Thinky thoughts

So five years ago I was too fat and unfit to flirt with (this was SAID, not IMPLIED), but today I am not.  I will never understand men if I live to be 100.  If the flirting turns into asking me out, I’ma about lose my mind, and of course politely say no. You sure as hell can’t unring that bell.

I enjoyed the job interview yesterday.  They certainly conducted it with dispatch – I was in and out of there in 25 minutes.

I am going to get a little PC to handle PC type stuff for church.  I don’t want to get a virtual machine on my Mac, given that it and its hard drive is quite old and Apple has already told me to go fuck myself if I want to replace it, okay maybe not those words but “This is so old, why don’t you get a new one” were literally what the fixit man said when I was having troubles with the DVD player.

Made refrigerator cookies yesterday.  It’s almost four in the morning and I’m thinking of getting up and slapping some into the oven.

 

Two and a half hours

Lovely lunch with Keith, at the wrong location.  We’d agreed on Heritage but I gapped it and ended up at Ki Sushi.  To say sorry I paid.  It was delightful to see him.  That was from noon til one.  Then I parked at Value Village, walked across the street, went to the library and put a hold on Antifragile (as per LTGW’s suggestion) and picked up three other books including Pinker’s The Blank Slate which has been on my list for EVER, then I made an appointment with a case manager at WorkBC (as I am taking my unemployment seriously now); then I walked to the TD and deposited a large check, then I went to YYoga and picked up some brochures, then I went to the beer store (I’m sorry, but I can’t teetotal when Lion Winter Ale is available) and then I went back to the car and went home.  I should have picked up gas and coffee cream, but that was a lot of walking so I came home and collapsed, when I shouldn’t have.  But it was a jam packed 2 1/2 hours!

No responses to any of my job applications so far, but I guess I wasn’t expecting any.  Sigh.

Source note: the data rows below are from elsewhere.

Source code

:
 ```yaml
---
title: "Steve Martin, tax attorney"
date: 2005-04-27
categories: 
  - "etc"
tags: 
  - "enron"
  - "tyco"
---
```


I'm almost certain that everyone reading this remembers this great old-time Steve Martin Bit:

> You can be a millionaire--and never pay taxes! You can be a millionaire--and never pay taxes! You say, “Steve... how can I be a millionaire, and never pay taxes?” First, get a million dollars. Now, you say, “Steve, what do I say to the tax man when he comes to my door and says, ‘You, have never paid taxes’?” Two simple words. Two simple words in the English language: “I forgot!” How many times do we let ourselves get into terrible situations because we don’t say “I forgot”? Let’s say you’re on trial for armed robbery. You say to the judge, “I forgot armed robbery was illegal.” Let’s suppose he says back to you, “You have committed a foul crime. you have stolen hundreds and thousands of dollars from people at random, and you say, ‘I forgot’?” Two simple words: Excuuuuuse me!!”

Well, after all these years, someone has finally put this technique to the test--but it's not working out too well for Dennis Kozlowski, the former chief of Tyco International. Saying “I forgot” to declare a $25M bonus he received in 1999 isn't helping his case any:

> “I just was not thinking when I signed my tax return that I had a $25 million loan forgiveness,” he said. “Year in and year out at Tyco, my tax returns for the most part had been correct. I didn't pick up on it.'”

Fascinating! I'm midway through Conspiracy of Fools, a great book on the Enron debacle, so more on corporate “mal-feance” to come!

aw hell, I don’t work there anymore anyway

So once upon a time I had a customer.  A nice one.  Polite, friendly, helpful.
He needed a replacement unit for a customer, we couldn’t ship.
So the customer’s customers, a married couple,  got their litigation on; lawyer’s letter, ugly words exchanged on the phone, BBB threats, I will ruin your reputation, full court press.
Unit FINALLY ships & gets installed.  Customer goes to homeowner getting paperwork signed off and she purrs at him (this the woman who hired a lawyer to sue him) “Wanna go for dinner, my husband’s out of town!”
As I said to the customer, from lawsuit to linguine in one fell swoop.  His comment “I’ve taken one for the team plenty, but I’ve never done THAT.”
We were both howling, it was so funny.  And even funnier because this is an awesome guy, nobody ever LESS deserved to be sued.

Happy Birthday mOm

Tonstant weaders will believe that I have a rather rose coloured view of my mother; those who actually know my mother will know that my pen is a feeble reed in limning all of her sterling personal characteristics.  So to prevent this little screed from becoming a full on panegyric, I’ll take the first three words that come to my mind when I think about her, which are kind, intelligent and industrious, and attempt to fill in the gaps a little.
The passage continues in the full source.